Content Centric Network (CCN)



Content-centric networking is an innovative approach to networking that simplifies network use, improves performance and security, and enables a seamless, ubiquitous experience.
Content-centric networks enable the content itself to migrate where it is needed. In an interconnected world where people access digital information via continually shifting modes – moving from location to location, using multiple mobile devices, connecting through diverse networks – a content-centric approach allows them to access relevant, self-organizing information without cumbersome plumbing (i.e., firewalls, VPNs, and ad hoc synchronization protocols). The network can meet specific information needs with available resources, operating within appropriate administrative, performance, and security constraints.
This new approach enables network users to send and receive the right information, at the right place, at the right time – by any means available and regardless of underlying technology.


Working
The general proposal of content-centric networking recognizes that a great deal of information is produced once, and then copied many times. Therefore, it makes sense to distribute the copying and any related activities into the network's tree of equipment. In many cases, substantial storage is already available, and could be used more efficiently if it could recognize particular content and only keep one copy of it.
Since the network equipment is tree-shaped, it naturally scales content delivery to the size of the audience, and simultaneously reduces up-stream equipment to just the minimum needed to produce the content. As network service is built out, the content delivery naturally increases at the same time.
Content-centric networking uses a practical data storage cache at each level of the network to dramatically decrease the transmission traffic, and also increase the speed of response. The cache envisioned by CCN is a packet-level cache present at each node in the tree of network equipment not a complete copy of some media file.

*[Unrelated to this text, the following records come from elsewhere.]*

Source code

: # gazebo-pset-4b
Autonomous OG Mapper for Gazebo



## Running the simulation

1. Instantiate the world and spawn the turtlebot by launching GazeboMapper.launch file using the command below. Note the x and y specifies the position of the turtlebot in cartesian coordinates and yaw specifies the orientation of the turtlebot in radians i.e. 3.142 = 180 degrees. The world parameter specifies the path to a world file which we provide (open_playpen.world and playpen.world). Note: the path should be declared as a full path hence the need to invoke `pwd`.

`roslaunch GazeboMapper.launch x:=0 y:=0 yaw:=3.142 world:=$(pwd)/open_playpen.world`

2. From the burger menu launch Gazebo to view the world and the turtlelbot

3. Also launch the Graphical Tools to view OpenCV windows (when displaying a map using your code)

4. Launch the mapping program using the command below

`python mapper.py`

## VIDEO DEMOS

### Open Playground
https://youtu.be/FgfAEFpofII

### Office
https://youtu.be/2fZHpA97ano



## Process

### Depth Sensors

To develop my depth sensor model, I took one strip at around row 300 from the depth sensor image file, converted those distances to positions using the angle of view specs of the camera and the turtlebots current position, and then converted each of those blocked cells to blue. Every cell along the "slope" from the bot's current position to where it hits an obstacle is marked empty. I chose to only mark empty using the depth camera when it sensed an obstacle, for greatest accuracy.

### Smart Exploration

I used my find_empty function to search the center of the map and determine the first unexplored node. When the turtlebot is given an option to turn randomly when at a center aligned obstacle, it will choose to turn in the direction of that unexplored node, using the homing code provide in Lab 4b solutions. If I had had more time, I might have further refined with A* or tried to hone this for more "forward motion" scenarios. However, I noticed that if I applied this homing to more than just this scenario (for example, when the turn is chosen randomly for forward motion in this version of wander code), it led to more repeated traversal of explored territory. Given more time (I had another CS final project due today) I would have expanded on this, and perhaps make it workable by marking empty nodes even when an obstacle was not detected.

In that way, the worst case is that everything behaves as it does now: A consumer requests some data and it propagates through the network. However, the second time the data is requested, if it is still in the cache at some level, there are dramatic savings.

Architecture of CCN

There is a growing consensus in the recent literature that the central role of the IP address poorly fits the actual form of Internet usage. A typical user does not type IP addresses; he gets data or services by using application tools (e.g., Google, YouTube, Facebook, Skype), which operate on the basis of a description of the desired content. This means that users actually exploit the Internet in a content centric way; indeed, they are not interested in knowing from ”where” contents are provided, that is, the network layer has to be fed by IP addresses, which are used to ascertain from ”where” contents have to be taken. Therefore, there is a mismatch between the content-centric usage model of the Internet and the address-centric service model offered by the IP layer. Such a mismatch gives rise to several problems that would not exist if the network layer were a content-centric one.
  
Structure of CCN Node
CCN communication is driven by the consumers of data. There are two CCN packet types, Interest and Data. A consumer asks for content by broadcasting its interest over all available connectivity. Any node hearing the interest and having data that satisfies it can respond with a Data packet. Data is transmitted only in response to an Interest and consumes that Interest.1 Since both Interest and Data identify the content being exchanged by name, multiple nodes interested in the same content can share transmissions over a broadcast medium using standard multicast suppression techniques. Data ‘satisfies’ an Interest if the Content Name in the Interest packet is a prefix of the Content Name in the Data packet. CCN names are opaque, binary objects composed of an (explicitly specified) number of components (see Figure 4). Names are typically hierarchical so this prefix match is equivalent to saying that the Data packet is in the name sub tree specified by the Interest packet (see Section 3.2). IP uses this convention to resolve the hnet; subnet; host in hierarchical structure of IP addresses and experience has shown it allows for efficient, distributed hierarchical aggregation of routing and forwarding state while allowing for fast lookups. One implication of this matching is that interests may be received for content that does not yet exist – allowing a publisher to generate that content on the fly in response to a particular query. Such active names allow CCN to transparently support a mix of statically cached and dynamically-generated content, as is common in today’s Web.